No matter how much they sanitize their language, abortionists are more intimately acquainted with the violence, tragedy, and gruesomeness of abortion than anyone else. At their hands, tiny, often fully-formed bodies are dismembered, suctioned, or decapitated. Some abortionists even commit infanticide on viable children after they are born alive—all in the name of “reproductive health.” And then they call these bloody and inhumane acts “abortion care.”
Abortionists are fully aware of the fact that they kill children. And they admit this. Over the years, many abortionists who are honest about what their job entails have contrived creative explanations for why their profession is morally acceptable. Responses have gone something like, ‘We know we’re killing, but someone has to do it,’ or, ‘Abortion is legal and therefore good.’
A recent op-ed by abortionist Nicole Fanarjian of Sarasota, Florida, offers a new spin. Fanarjian adopts the martyr angle by essentially stating that the unpleasantness of committing abortion is a necessary suffering for her,which she heroically undergoes in order to relieve mothers of a “burden.” In her own words:
At the same time, I recognize and admit that dealing with the stigma and emotional toll attached to being an abortion provider is not always easy. A mentor once described the emotions of providing abortion care as a means of relieving a woman's burden of suffering. What I took him to mean is that by providing abortion care I am helping my patient get on the other side of this difficult experience with dignity and support. I am suffering, if you will, to enable her to suffer less.

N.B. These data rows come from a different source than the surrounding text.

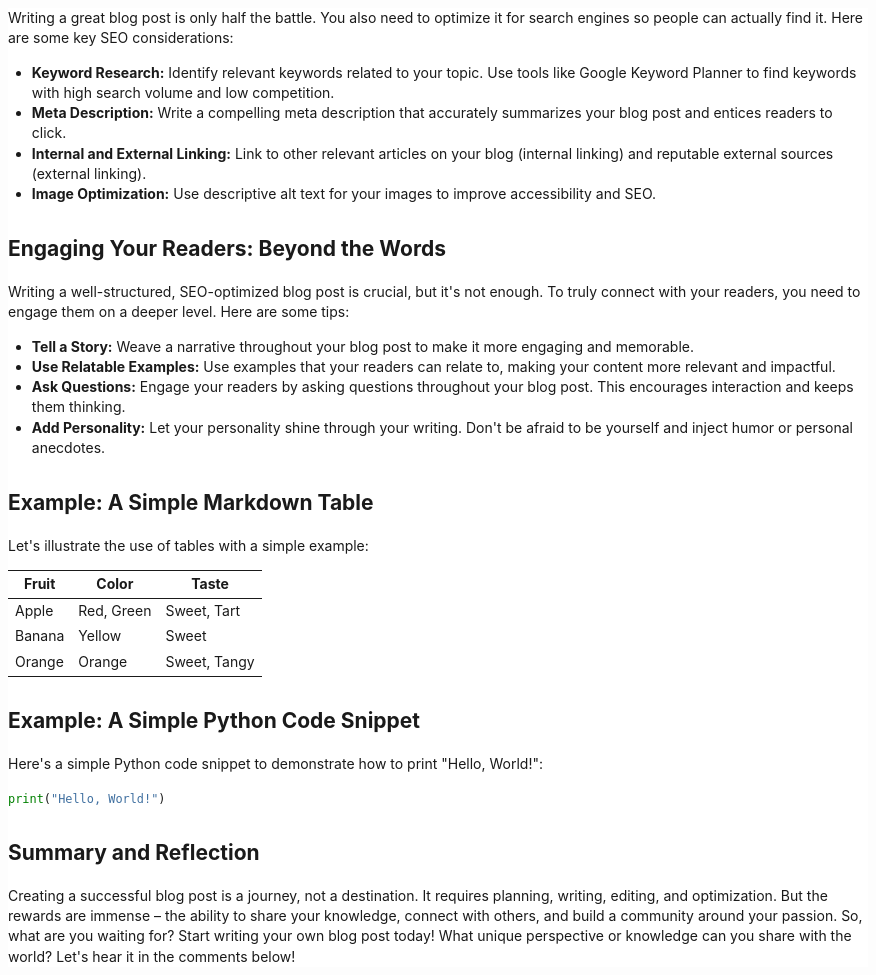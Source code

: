 Writing a great blog post is only half the battle.  You also need to optimize it for search engines so people can actually find it.  Here are some key SEO considerations:

* **Keyword Research:** Identify relevant keywords related to your topic.  Use tools like Google Keyword Planner to find keywords with high search volume and low competition.
* **Meta Description:** Write a compelling meta description that accurately summarizes your blog post and entices readers to click.
* **Internal and External Linking:** Link to other relevant articles on your blog (internal linking) and reputable external sources (external linking).
* **Image Optimization:** Use descriptive alt text for your images to improve accessibility and SEO.


##  Engaging Your Readers: Beyond the Words

Writing a well-structured, SEO-optimized blog post is crucial, but it's not enough.  To truly connect with your readers, you need to engage them on a deeper level.  Here are some tips:

* **Tell a Story:**  Weave a narrative throughout your blog post to make it more engaging and memorable.
* **Use Relatable Examples:**  Use examples that your readers can relate to, making your content more relevant and impactful.
* **Ask Questions:**  Engage your readers by asking questions throughout your blog post.  This encourages interaction and keeps them thinking.
* **Add Personality:**  Let your personality shine through your writing.  Don't be afraid to be yourself and inject humor or personal anecdotes.


##  Example:  A Simple Markdown Table

Let's illustrate the use of tables with a simple example:

| Fruit       | Color       | Taste        |
|-------------|-------------|--------------|
| Apple       | Red, Green  | Sweet, Tart  |
| Banana      | Yellow      | Sweet        |
| Orange      | Orange      | Sweet, Tangy |


##  Example:  A Simple Python Code Snippet

Here's a simple Python code snippet to demonstrate how to print "Hello, World!":

```python
print("Hello, World!")
```





##  Summary and Reflection

Creating a successful blog post is a journey, not a destination.  It requires planning, writing, editing, and optimization.  But the rewards are immense – the ability to share your knowledge, connect with others, and build a community around your passion.  So, what are you waiting for?  Start writing your own blog post today!  What unique perspective or knowledge can you share with the world?  Let's hear it in the comments below!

In Fanarjian’s world, therefore, we should feel sorry for the abortionists, because not causing the bloody slaughter that is abortion would be “unethical.” Yes, Fanarjian really said that OB/GYNs who do not commit abortions are unethical. Choosing to protect Life – as the Hippocratic Oath insists physicians do – is, for her, morally objectionable. Oh, and don’t forget all the other reasons why we should pity abortionists: their career choice costs them “professional opportunities” and is “highly politicized and stigmatized.”
Fanarjian says that, although giving up the privilege of delivering (live) babies was the biggest sacrifice she had to make in becoming an abortionist, she now “derives immense satisfaction” from killing children. Hmm, one wonders how deriving immense satisfaction coexists with Fanarjian’s prior claim that her works takes an “emotional toll” and that she is “suffering.”
The most disturbing element of Fanarjian’s worldview is her refusal to acknowledge the victim with whom she is so intimately intertwined during the drama of death. The abortionist goes after the live child, disturbing his peaceful existence inside of his mother with instruments of death; time and eternity meet for the child at the bidding of an abortionist. The child’s tiny heart may still be beating when his or her dying body is held in the abortionist’s bloody surgical glove. Afterward, the abortionist’s own two hands and eyes are used to sort through the baby’s limbs, ensuring that the entire baby was torn from his mother, and that no tiny foot or ribcage was left behind. But remember, readers: the abortionist is the victim here.